A Bakery is Saved
This is a pretty much a by the book save the ______ story. This one is about a bakery owner whose building has been sold out from under her. Her main focus has been to honor her grandmother’s, from whom she inherited the bakery, legacy not to actually grow the business and make a profit. Thus she is averse to change and shies away from any innovation or move forward because it would take the business further from how she remembers it from her childhood with her Grandmother. And of course, she can’t envision the business without the setting. I really have a problem with running a business like it’s some idealized lifestyle rather than a functional contributor to the economy. It’s all too common in Hallmark-land.
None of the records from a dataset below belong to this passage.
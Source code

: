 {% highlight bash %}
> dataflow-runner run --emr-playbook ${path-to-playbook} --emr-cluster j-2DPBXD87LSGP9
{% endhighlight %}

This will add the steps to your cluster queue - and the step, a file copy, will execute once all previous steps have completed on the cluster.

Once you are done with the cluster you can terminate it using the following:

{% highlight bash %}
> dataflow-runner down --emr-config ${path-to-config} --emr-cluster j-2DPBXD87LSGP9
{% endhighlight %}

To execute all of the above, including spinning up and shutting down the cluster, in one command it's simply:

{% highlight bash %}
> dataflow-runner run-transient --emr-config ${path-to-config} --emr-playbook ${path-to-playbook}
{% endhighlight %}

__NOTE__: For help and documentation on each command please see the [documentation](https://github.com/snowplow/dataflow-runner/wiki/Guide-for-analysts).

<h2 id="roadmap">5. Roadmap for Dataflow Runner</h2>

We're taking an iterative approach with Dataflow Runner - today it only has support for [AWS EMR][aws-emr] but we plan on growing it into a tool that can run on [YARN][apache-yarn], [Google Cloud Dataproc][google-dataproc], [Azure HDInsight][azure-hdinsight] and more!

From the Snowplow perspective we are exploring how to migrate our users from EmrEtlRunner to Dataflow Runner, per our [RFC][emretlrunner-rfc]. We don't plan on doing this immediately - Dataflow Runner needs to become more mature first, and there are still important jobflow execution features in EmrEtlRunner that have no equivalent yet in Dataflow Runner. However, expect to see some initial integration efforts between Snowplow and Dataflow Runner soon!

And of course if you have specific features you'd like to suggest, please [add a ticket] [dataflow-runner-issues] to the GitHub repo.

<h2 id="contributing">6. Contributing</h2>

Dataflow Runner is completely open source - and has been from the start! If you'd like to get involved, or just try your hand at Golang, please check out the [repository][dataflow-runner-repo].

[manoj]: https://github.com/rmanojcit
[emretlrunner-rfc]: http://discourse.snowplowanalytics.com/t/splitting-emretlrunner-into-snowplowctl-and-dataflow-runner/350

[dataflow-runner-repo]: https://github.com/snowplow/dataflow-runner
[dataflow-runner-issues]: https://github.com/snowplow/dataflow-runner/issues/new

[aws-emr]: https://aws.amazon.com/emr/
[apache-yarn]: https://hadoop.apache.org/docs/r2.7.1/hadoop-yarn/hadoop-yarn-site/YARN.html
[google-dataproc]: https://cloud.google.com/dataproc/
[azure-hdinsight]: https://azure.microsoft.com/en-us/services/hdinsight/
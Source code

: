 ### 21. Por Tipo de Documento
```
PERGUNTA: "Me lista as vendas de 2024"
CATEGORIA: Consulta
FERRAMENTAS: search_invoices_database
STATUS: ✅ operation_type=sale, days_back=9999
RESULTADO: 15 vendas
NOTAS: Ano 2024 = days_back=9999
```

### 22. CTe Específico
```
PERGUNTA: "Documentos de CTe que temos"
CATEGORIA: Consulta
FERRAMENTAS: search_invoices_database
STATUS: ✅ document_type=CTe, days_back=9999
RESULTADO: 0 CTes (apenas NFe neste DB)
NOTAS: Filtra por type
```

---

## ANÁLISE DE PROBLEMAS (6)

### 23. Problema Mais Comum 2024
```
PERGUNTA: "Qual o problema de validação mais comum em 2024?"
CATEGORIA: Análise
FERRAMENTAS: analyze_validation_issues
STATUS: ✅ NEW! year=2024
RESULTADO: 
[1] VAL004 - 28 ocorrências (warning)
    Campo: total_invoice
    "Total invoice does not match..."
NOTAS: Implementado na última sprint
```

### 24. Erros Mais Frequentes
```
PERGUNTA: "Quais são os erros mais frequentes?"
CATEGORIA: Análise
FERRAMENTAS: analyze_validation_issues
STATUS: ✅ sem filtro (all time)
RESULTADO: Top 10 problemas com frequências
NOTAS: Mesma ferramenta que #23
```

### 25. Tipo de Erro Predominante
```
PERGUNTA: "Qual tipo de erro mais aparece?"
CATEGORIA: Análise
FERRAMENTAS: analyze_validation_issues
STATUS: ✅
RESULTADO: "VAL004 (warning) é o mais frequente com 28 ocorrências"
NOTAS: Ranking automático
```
Grow or Die, as they say.
Anyway, inspired by a new rich client, whose wedding she is going to provide the cake for, she finally gets a fire lit under her and decides to finally do everything she can to make enough money to buy the building from her landlord herself. Also, she falls in love with her client’s brother and his little girl, who, yes, is truly adorable. She actually is successful in making enough money to make an offer on the building. But not before the inevitable flour fight with her new man and the wipe the flour off the nose kiss.
The big existential crisis occurs when her bid is turned down and she finds out that the real estate company who is buying the building is the employer of the new boyfriend. Of course he is innocent, but she won’t give him a chance. She mopes, sulks, and backslides to her unambitious self and gives up despite the efforts of her kooky assistance and her energetic business manager. Desperate, they finally call in the big guns (her mother) who tells her her grandmother would not approve of her trying to preserve the bakery like it was some kind of monument to her. She tells her that when Granny took over the bakery from her mother, she moved the business into a new building and changed and innovated to save the business. The lightbulb finally switches on for our heroine.
It’s a revelation! The finish is a strong one which moved the needle from lackluster to fairly watchable. She demonstrates that she has really changed by letting go of her controlling “only I can do it right” attitude. She lets her assistant decorate the cake (which turned out really hideous in my opinion) for the wedding, buys a new and even better building, makes her two loyal employees partners, makes up with her boyfriend and is his date to the wedding. The director did some editing to take advantage of the talent and appeal of five year old cutie-pie by making her a flower girl at the last minute. Check that wedding scene out carefully.